Algunos recordarían, sin embargo. Los afectados que sobrevivieron, y los cientos de miles de militares y voluntarios civiles que participaron en las tareas de limpieza, evacuación y construcción de los llamados “sarcófagos” destinados a tapar y contener el desastre. Un número indeterminado sufriría las consecuencias bajo la forma de cánceres, depresiones, etc. Muchos fueron entrevistados por la escritora bielorrusa Svetlana Aleksiévich para el libro Voces de Chernóbil (1997), pero que recién tuvo impacto internacional cuando Aleksiévich ganó el Premio Nobel de Literatura en 2015.
No sólo los humanos recuerdan. Las impresiones del pasado quedan manifiestas de manera indeleble en la naturaleza. La artista visual francesa Anaïs Tondeur y el investigador de origen ruso Michael Marder se dedicaron a eso y armaron con textos e imágenes Chernóbil Herbarium (NED Ediciones, 2021), un libro atrapante y concientizador.
La zona
Lo más ominoso fue que, al menos al comienzo, todo seguía igual, y se sabe que no hay nada peor que un enemigo invisible. Michael Marder tenía seis años y viajaba con su padre desde Moscú a Anapa, a orillas del Mar Negro, cuando ocurrió la explosión. Hacía ese viaje por recomendación médica, para escapar de la ciudad contaminante y curarse de alergias estacionales. Una ironía de campeonato estar viajando a playas refrescantes bajo una lluvia radiactiva, y sin saberlo: “en ese momento todos éramos plantas”, dice. Pero Marder se preguntó luego si las plantas no estarán en realidad provistas de mejores mecanismos adaptativos que los humanos para resistir el ataque nuclear: “Arraigadas al suelo, por supuesto, son incapaces de escaparse de los efectos dañinos de la radiactividad, como atestiguan los pinos del llamado ‘bosque rojo’ ubicado cerca de la Zona de exclusión. Pero también se adaptan más fácilmente: semillas de soya cultivadas experimentalmente en el entorno radiactivo de Chernóbil han padecido cambios drásticos en su composición proteínica, lo que les ha permitido mejorar su resistencia a metales pesados y modificar su metabolismo de carbono. Su exposición al mundo es consustancial a su aprendizaje del mundo, por lo que son capaces de devolverle muchas cosas. Sólo nuestra exposición, la humana, implica pura vulnerabilidad, pasividad, impotencia”.

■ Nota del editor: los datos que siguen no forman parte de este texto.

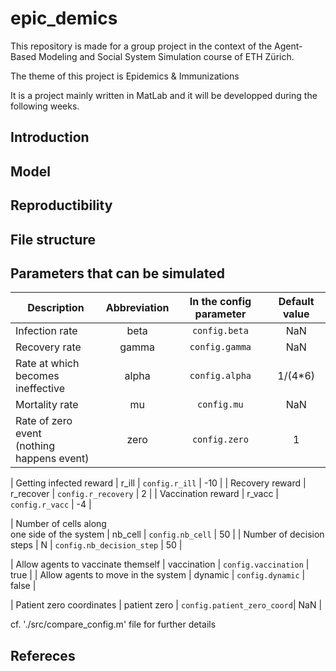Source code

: # epic_demics
This repository is made for a group project in the context of the Agent-Based Modeling and Social System Simulation course of ETH Zürich. 

The theme of this project is Epidemics & Immunizations

It is a project mainly written in MatLab and it will be developped during the following weeks.


## Introduction


## Model

## Reproductibility

## File structure

## Parameters that can be simulated

| Description                                       | Abbreviation   | In the config parameter    | Default value | 
|---------------------------------------------------|:--------------:|:--------------------------:|:-------------:|
| Infection rate                                    | beta           | `config.beta`              | NaN           |
| Recovery rate                                     | gamma          | `config.gamma`             | NaN           |
| Rate at which becomes <br> ineffective            | alpha          | `config.alpha`             | 1/(4*6)       |
| Mortality rate                                    | mu             | `config.mu`                | NaN           |
| Rate of zero event <br> (nothing happens event)   | zero           | `config.zero`              | 1             |

| Getting infected reward                           | r_ill          | `config.r_ill`             | -10           |
| Recovery reward                                   | r_recover      | `config.r_recovery`        | 2             |
| Vaccination reward                                | r_vacc         | `config.r_vacc`            | -4            |

| Number of cells along <br> one side of the system | nb_cell        | `config.nb_cell`           | 50            |
| Number of decision steps                          | N              | `config.nb_decision_step`  | 50            |

| Allow agents to vaccinate themself                | vaccination    | `config.vaccination`       | true          |
| Allow agents to move in the system                | dynamic        | `config.dynamic`           | false         |

| Patient zero coordinates                          | patient zero   | `config.patient_zero_coord`| NaN           |

cf. './src/compare_config.m' file for further details

## Refereces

A la “Zona de exclusión”, dice Marder, debería llamársele “Zona de alienación”, un fin del mundo catastrófico que afecta a todos a quienes este libro, en tres idiomas (ruso, ucraniano y bielorruso) está dedicado: tierra, animales, agua, aire, plantas y gente. Esa zona son 30 km cuadrados y también se le llama “Zona muerta” o “Cuarta Zona”, la más peligrosa. Donde antes vivían más de cien mil personas, ahora es un territorio vacío en el que se puede incursionar por un breve período y que está patrullado por policía especial. El patrullaje no puede, sin embargo, contener las incursiones de saqueo a viviendas abandonadas, la caza furtiva (la huida humana posibilitó el regreso de numerosas especies animales), y la presencia de quienes quisieron retornar a sus hogares, por no tener otro o por nostalgia.
A veces a este lugar sólo se le llama “La Zona”, y es grande la tentación de considerar premonitorio el film de Andrei Tarkovski (Stalker, también conocido como La Zona, 1979), en el que tres individuos se aventuraban en un lugar así, devastado por algún apocalipsis, sometido a reglas diferentes y peligros invisibles. Sólo que en Tarkovski el desenlace preveía un modo de esperanza que la realidad no da. Para ejemplo: en febrero de 2022 la guerra ruso-ucraniana llegó también a Chernóbil aumentando supuestamente los niveles de radiación por la alteración del polvo en el suelo.
Mirada de artista
En la Zona de exclusión se instaló de hecho una reserva natural. En su llamado Bosque Rojo (recinto de 10 km a la redonda del núcleo de la explosión) la biodiversidad va en aumento, y, a despecho de mutaciones probables, por ahí circulan golondrinas, águilas, castores, cigüeñas, jabalíes, ciervos, lobos, linces y, desde luego, plantas. Anaïs Tondeur no fotografió las plantas de Chernóbil, las colocó sobre papel fotosensible expuesto a la luz. El resultado es una colección de fotogramas de horrífica belleza, donde la luminosidad de lo obtenido es traducción de una invasión fulminante y sigilosa a la vez de estroncio-90 y cesio-137. En vez de fotos de seres humanos enfermos o deformes, este libro entrega la rutilante belleza de un tallo y una rama vivos que contienen mutaciones genéticas.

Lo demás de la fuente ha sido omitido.